» **Task requirements**
Some of the lines below need repeating. Reproduce exactly those between the lines holding "The held-out near-OOD" and "temperature scaling and", inclusive.

───── Dataset ─────

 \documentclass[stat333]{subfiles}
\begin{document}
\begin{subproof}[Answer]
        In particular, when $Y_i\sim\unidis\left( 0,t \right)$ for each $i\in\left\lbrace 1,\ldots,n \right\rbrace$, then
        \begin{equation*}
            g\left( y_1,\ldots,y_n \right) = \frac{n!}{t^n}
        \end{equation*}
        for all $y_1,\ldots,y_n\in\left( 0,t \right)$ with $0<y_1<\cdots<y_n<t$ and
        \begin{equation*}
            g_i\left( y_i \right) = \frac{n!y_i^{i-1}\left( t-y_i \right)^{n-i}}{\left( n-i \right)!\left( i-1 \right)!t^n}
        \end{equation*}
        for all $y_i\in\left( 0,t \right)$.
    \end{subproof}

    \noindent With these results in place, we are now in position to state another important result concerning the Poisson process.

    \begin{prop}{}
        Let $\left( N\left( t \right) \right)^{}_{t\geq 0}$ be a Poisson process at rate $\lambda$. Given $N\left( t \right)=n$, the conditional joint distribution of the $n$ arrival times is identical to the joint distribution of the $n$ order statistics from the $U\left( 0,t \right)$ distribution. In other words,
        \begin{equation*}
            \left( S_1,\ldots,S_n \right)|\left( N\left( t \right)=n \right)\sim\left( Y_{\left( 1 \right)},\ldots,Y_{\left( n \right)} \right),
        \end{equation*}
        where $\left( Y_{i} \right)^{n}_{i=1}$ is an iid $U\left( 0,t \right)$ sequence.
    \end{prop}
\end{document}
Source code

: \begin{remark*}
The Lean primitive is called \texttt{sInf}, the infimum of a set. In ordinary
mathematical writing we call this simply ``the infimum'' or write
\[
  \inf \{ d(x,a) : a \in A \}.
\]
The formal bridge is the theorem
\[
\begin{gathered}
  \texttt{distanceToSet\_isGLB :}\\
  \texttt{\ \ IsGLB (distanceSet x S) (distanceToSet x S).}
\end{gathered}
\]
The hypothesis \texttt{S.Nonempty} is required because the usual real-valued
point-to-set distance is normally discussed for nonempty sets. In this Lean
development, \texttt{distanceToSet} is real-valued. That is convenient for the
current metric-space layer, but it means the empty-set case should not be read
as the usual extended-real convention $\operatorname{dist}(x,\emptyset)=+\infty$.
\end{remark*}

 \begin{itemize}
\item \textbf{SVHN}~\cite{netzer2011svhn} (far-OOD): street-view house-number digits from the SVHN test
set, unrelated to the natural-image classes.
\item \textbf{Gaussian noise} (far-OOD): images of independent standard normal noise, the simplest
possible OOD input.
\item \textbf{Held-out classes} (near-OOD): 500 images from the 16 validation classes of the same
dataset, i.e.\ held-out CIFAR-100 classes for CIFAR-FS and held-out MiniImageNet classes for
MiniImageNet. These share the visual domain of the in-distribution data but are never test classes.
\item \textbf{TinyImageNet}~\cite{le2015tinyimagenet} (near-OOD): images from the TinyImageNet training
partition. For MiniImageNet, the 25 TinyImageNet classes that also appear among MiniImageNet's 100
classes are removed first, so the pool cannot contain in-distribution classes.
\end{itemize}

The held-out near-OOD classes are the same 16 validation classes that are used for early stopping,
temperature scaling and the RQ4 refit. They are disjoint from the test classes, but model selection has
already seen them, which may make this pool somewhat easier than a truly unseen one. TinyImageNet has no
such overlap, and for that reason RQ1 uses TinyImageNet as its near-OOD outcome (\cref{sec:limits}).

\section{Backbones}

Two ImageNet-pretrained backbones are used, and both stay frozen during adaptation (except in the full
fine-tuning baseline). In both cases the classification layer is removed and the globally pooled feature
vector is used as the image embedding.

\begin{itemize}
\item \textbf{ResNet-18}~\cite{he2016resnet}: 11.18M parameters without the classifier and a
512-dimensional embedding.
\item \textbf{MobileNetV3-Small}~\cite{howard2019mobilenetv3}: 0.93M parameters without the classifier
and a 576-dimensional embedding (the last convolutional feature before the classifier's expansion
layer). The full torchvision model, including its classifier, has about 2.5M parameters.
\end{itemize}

─────

» **Exercise output**
The held-out near-OOD classes are the same 16 validation classes that are used for early stopping,
temperature scaling and the RQ4 refit. They are disjoint from the test classes, but model selection has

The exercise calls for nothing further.